Supplied information
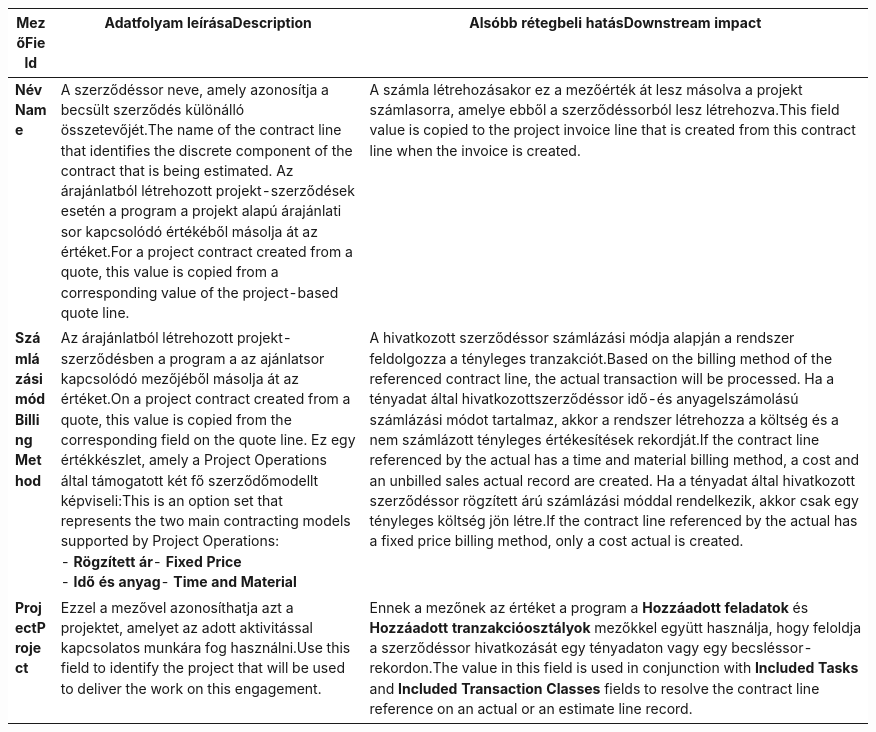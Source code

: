| <span data-ttu-id="c4508-115">Mező</span><span class="sxs-lookup"><span data-stu-id="c4508-115">Field</span></span> | <span data-ttu-id="c4508-116">Adatfolyam leírása</span><span class="sxs-lookup"><span data-stu-id="c4508-116">Description</span></span> | <span data-ttu-id="c4508-117">Alsóbb rétegbeli hatás</span><span class="sxs-lookup"><span data-stu-id="c4508-117">Downstream impact</span></span> |
| --- | --- | --- |
| <span data-ttu-id="c4508-118">**Név**</span><span class="sxs-lookup"><span data-stu-id="c4508-118">**Name**</span></span> | <span data-ttu-id="c4508-119">A szerződéssor neve, amely azonosítja a becsült szerződés különálló összetevőjét.</span><span class="sxs-lookup"><span data-stu-id="c4508-119">The name of the contract line that identifies the discrete component of the contract that is being estimated.</span></span> <span data-ttu-id="c4508-120">Az árajánlatból létrehozott projekt-szerződések esetén a program a projekt alapú árajánlati sor kapcsolódó értékéből másolja át az értéket.</span><span class="sxs-lookup"><span data-stu-id="c4508-120">For a project contract created from a quote, this value is copied from a corresponding value of the project-based quote line.</span></span> | <span data-ttu-id="c4508-121">A számla létrehozásakor ez a mezőérték át lesz másolva a projekt számlasorra, amelye ebből a szerződéssorból lesz létrehozva.</span><span class="sxs-lookup"><span data-stu-id="c4508-121">This field value is copied to the project invoice line that is created from this contract line when the invoice is created.</span></span> |
| <span data-ttu-id="c4508-122">**Számlázási mód**</span><span class="sxs-lookup"><span data-stu-id="c4508-122">**Billing Method**</span></span> | <span data-ttu-id="c4508-123">Az árajánlatból létrehozott projekt-szerződésben a program a az ajánlatsor kapcsolódó mezőjéből másolja át az értéket.</span><span class="sxs-lookup"><span data-stu-id="c4508-123">On a project contract created from a quote, this value is copied from the corresponding field on the quote line.</span></span> <span data-ttu-id="c4508-124">Ez egy értékkészlet, amely a Project Operations által támogatott két fő szerződőmodellt képviseli:</span><span class="sxs-lookup"><span data-stu-id="c4508-124">This is an option set that represents the two main contracting models supported by Project Operations:</span></span></br><span data-ttu-id="c4508-125">- **Rögzített ár**</span><span class="sxs-lookup"><span data-stu-id="c4508-125">- **Fixed Price**</span></span></br><span data-ttu-id="c4508-126">- **Idő és anyag**</span><span class="sxs-lookup"><span data-stu-id="c4508-126">- **Time and Material**</span></span> | <span data-ttu-id="c4508-127">A hivatkozott szerződéssor számlázási módja alapján a rendszer feldolgozza a tényleges tranzakciót.</span><span class="sxs-lookup"><span data-stu-id="c4508-127">Based on the billing method of the referenced contract line, the actual transaction will be processed.</span></span> <span data-ttu-id="c4508-128">Ha a tényadat által hivatkozottszerződéssor idő-és anyagelszámolású számlázási módot tartalmaz, akkor a rendszer létrehozza a költség és a nem számlázott tényleges értékesítések rekordját.</span><span class="sxs-lookup"><span data-stu-id="c4508-128">If the contract line referenced by the actual has a time and material billing method, a cost and an unbilled sales actual record are created.</span></span> <span data-ttu-id="c4508-129">Ha a tényadat által hivatkozott szerződéssor rögzített árú számlázási móddal rendelkezik, akkor csak egy tényleges költség jön létre.</span><span class="sxs-lookup"><span data-stu-id="c4508-129">If the contract line referenced by the actual has a fixed price billing method, only a cost actual is created.</span></span> |
| <span data-ttu-id="c4508-130">**Project**</span><span class="sxs-lookup"><span data-stu-id="c4508-130">**Project**</span></span> | <span data-ttu-id="c4508-131">Ezzel a mezővel azonosíthatja azt a projektet, amelyet az adott aktivitással kapcsolatos munkára fog használni.</span><span class="sxs-lookup"><span data-stu-id="c4508-131">Use this field to identify the project that will be used to deliver the work on this engagement.</span></span> | <span data-ttu-id="c4508-132">Ennek a mezőnek az értéket a program a **Hozzáadott feladatok** és **Hozzáadott tranzakcióosztályok** mezőkkel együtt használja, hogy feloldja a szerződéssor hivatkozását egy tényadaton vagy egy becsléssor-rekordon.</span><span class="sxs-lookup"><span data-stu-id="c4508-132">The value in this field is used in conjunction with **Included Tasks** and **Included Transaction Classes** fields to resolve the contract line reference on an actual or an estimate line record.</span></span> |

About this task
Please set down each entry word for word, without its images.

Result
Source code

:| <span data-ttu-id="c4508-115">Mező</span><span class="sxs-lookup"><span data-stu-id="c4508-115">Field</span></span> | <span data-ttu-id="c4508-116">Adatfolyam leírása</span><span class="sxs-lookup"><span data-stu-id="c4508-116">Description</span></span> | <span data-ttu-id="c4508-117">Alsóbb rétegbeli hatás</span><span class="sxs-lookup"><span data-stu-id="c4508-117">Downstream impact</span></span> |
| --- | --- | --- |
| <span data-ttu-id="c4508-118">**Név**</span><span class="sxs-lookup"><span data-stu-id="c4508-118">**Name**</span></span> | <span data-ttu-id="c4508-119">A szerződéssor neve, amely azonosítja a becsült szerződés különálló összetevőjét.</span><span class="sxs-lookup"><span data-stu-id="c4508-119">The name of the contract line that identifies the discrete component of the contract that is being estimated.</span></span> <span data-ttu-id="c4508-120">Az árajánlatból létrehozott projekt-szerződések esetén a program a projekt alapú árajánlati sor kapcsolódó értékéből másolja át az értéket.</span><span class="sxs-lookup"><span data-stu-id="c4508-120">For a project contract created from a quote, this value is copied from a corresponding value of the project-based quote line.</span></span> | <span data-ttu-id="c4508-121">A számla létrehozásakor ez a mezőérték át lesz másolva a projekt számlasorra, amelye ebből a szerződéssorból lesz létrehozva.</span><span class="sxs-lookup"><span data-stu-id="c4508-121">This field value is copied to the project invoice line that is created from this contract line when the invoice is created.</span></span> |
| <span data-ttu-id="c4508-122">**Számlázási mód**</span><span class="sxs-lookup"><span data-stu-id="c4508-122">**Billing Method**</span></span> | <span data-ttu-id="c4508-123">Az árajánlatból létrehozott projekt-szerződésben a program a az ajánlatsor kapcsolódó mezőjéből másolja át az értéket.</span><span class="sxs-lookup"><span data-stu-id="c4508-123">On a project contract created from a quote, this value is copied from the corresponding field on the quote line.</span></span> <span data-ttu-id="c4508-124">Ez egy értékkészlet, amely a Project Operations által támogatott két fő szerződőmodellt képviseli:</span><span class="sxs-lookup"><span data-stu-id="c4508-124">This is an option set that represents the two main contracting models supported by Project Operations:</span></span></br><span data-ttu-id="c4508-125">- **Rögzített ár**</span><span class="sxs-lookup"><span data-stu-id="c4508-125">- **Fixed Price**</span></span></br><span data-ttu-id="c4508-126">- **Idő és anyag**</span><span class="sxs-lookup"><span data-stu-id="c4508-126">- **Time and Material**</span></span> | <span data-ttu-id="c4508-127">A hivatkozott szerződéssor számlázási módja alapján a rendszer feldolgozza a tényleges tranzakciót.</span><span class="sxs-lookup"><span data-stu-id="c4508-127">Based on the billing method of the referenced contract line, the actual transaction will be processed.</span></span> <span data-ttu-id="c4508-128">Ha a tényadat által hivatkozottszerződéssor idő-és anyagelszámolású számlázási módot tartalmaz, akkor a rendszer létrehozza a költség és a nem számlázott tényleges értékesítések rekordját.</span><span class="sxs-lookup"><span data-stu-id="c4508-128">If the contract line referenced by the actual has a time and material billing method, a cost and an unbilled sales actual record are created.</span></span> <span data-ttu-id="c4508-129">Ha a tényadat által hivatkozott szerződéssor rögzített árú számlázási móddal rendelkezik, akkor csak egy tényleges költség jön létre.</span><span class="sxs-lookup"><span data-stu-id="c4508-129">If the contract line referenced by the actual has a fixed price billing method, only a cost actual is created.</span></span> |
| <span data-ttu-id="c4508-130">**Project**</span><span class="sxs-lookup"><span data-stu-id="c4508-130">**Project**</span></span> | <span data-ttu-id="c4508-131">Ezzel a mezővel azonosíthatja azt a projektet, amelyet az adott aktivitással kapcsolatos munkára fog használni.</span><span class="sxs-lookup"><span data-stu-id="c4508-131">Use this field to identify the project that will be used to deliver the work on this engagement.</span></span> | <span data-ttu-id="c4508-132">Ennek a mezőnek az értéket a program a **Hozzáadott feladatok** és **Hozzáadott tranzakcióosztályok** mezőkkel együtt használja, hogy feloldja a szerződéssor hivatkozását egy tényadaton vagy egy becsléssor-rekordon.</span><span class="sxs-lookup"><span data-stu-id="c4508-132">The value in this field is used in conjunction with **Included Tasks** and **Included Transaction Classes** fields to resolve the contract line reference on an actual or an estimate line record.</span></span> |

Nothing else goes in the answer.